START MATERIAL FOR THIS EXERCISE

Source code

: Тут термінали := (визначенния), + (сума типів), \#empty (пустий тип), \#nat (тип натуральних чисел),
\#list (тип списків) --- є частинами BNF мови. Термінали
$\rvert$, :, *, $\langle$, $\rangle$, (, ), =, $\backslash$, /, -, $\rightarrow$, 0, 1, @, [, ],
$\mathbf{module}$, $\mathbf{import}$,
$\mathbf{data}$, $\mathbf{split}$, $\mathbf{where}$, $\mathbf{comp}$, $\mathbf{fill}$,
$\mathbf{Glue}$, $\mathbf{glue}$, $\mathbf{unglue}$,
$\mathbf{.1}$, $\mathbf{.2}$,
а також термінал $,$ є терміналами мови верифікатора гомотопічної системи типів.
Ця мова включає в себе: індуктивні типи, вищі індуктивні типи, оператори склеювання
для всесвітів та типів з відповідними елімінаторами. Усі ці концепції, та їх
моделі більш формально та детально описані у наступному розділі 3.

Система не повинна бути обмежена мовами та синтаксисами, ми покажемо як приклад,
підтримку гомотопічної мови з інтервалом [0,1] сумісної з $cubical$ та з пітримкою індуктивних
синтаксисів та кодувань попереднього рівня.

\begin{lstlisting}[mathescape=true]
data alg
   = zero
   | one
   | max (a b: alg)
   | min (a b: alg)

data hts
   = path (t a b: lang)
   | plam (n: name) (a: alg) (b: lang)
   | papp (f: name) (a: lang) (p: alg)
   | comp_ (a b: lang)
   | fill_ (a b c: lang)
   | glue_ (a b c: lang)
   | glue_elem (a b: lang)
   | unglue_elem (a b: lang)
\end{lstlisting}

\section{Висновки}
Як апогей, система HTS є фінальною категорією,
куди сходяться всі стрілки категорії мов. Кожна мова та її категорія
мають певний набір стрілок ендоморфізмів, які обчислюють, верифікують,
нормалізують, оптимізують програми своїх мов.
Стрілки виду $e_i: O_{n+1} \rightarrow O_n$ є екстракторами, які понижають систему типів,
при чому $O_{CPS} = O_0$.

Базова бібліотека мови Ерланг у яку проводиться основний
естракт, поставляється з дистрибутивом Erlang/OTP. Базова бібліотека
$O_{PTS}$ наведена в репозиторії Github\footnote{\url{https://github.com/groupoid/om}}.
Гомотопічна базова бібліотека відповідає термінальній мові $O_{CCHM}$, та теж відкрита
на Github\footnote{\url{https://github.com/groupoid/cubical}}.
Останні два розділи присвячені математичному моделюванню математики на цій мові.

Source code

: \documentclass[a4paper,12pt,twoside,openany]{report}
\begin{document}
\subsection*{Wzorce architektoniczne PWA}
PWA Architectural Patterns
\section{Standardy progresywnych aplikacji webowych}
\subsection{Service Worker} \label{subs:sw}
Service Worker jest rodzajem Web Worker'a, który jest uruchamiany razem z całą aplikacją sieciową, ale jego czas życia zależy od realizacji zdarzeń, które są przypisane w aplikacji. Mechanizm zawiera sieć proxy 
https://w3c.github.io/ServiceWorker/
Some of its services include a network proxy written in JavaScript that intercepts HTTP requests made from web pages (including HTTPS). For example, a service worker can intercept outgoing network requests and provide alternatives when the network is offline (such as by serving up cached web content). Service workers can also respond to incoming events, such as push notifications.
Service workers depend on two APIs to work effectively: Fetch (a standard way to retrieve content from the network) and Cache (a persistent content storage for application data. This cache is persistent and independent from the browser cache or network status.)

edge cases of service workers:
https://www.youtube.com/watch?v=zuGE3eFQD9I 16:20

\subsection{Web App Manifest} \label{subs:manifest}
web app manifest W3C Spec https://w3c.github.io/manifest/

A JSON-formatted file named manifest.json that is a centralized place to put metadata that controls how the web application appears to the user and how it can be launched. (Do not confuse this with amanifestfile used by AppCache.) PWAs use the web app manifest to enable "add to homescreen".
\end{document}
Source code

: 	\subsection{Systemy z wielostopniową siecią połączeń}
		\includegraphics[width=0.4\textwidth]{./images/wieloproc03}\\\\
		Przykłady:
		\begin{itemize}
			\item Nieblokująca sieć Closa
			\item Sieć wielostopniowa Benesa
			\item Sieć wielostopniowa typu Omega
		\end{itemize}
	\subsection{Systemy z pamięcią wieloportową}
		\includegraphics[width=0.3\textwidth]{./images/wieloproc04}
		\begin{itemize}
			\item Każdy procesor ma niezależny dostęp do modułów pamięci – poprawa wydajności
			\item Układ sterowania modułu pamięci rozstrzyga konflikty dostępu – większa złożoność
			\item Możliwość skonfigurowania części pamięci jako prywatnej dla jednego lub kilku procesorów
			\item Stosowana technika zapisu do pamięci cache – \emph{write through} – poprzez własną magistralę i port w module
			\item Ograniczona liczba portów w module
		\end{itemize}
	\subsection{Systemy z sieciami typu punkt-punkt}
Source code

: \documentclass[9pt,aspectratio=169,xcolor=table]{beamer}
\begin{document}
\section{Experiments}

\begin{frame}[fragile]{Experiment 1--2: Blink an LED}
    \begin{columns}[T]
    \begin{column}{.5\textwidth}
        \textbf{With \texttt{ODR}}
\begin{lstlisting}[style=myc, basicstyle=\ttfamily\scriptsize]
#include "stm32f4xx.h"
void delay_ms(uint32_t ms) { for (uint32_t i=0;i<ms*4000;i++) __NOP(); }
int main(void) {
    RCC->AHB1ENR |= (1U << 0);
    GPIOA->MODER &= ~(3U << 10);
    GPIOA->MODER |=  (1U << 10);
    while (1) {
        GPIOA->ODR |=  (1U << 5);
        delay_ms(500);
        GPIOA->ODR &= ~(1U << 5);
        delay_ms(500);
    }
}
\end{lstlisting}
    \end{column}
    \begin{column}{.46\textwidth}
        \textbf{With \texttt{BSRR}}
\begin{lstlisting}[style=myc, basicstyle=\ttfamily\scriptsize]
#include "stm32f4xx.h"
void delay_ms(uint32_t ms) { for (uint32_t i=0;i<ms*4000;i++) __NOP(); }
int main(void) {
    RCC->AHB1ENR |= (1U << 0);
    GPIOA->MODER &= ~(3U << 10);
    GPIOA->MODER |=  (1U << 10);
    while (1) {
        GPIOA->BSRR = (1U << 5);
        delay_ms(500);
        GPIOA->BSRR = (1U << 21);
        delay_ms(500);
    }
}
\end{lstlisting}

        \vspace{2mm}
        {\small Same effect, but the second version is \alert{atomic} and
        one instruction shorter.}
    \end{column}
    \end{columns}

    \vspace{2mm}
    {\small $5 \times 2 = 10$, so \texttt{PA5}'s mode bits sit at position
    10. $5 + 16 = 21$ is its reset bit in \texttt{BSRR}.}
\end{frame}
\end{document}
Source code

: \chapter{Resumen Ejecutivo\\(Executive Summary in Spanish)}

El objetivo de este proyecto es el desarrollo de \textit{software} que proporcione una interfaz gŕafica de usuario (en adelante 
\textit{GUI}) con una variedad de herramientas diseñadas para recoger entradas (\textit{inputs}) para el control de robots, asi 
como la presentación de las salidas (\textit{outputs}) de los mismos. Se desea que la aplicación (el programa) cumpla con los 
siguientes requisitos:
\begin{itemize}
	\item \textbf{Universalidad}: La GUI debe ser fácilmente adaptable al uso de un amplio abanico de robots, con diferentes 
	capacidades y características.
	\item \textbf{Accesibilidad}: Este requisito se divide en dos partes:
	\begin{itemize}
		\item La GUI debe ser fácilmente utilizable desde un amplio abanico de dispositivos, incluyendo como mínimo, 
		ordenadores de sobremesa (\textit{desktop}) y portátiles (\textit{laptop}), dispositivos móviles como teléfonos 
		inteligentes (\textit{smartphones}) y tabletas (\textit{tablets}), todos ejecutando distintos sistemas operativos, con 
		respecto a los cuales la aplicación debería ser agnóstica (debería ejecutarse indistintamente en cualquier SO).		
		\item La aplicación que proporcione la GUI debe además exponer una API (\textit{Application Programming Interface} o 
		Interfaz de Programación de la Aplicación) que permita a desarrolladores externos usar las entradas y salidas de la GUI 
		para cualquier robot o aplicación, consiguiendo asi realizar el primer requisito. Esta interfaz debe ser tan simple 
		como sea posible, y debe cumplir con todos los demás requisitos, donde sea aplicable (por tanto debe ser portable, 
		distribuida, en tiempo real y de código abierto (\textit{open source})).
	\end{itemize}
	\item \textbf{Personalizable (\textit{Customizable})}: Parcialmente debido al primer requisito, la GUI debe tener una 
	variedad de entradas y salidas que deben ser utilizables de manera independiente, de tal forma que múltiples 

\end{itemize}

END MATERIAL FOR THIS EXERCISE

PROBLEM REQUIREMENTS -
Go through the records and copy each line with "бібліотека" in it.

RESPONSE AREA -
Базова бібліотека мови Ерланг у яку проводиться основний
естракт, поставляється з дистрибутивом Erlang/OTP. Базова бібліотека
Гомотопічна базова бібліотека відповідає термінальній мові $O_{CCHM}$, та теж відкрита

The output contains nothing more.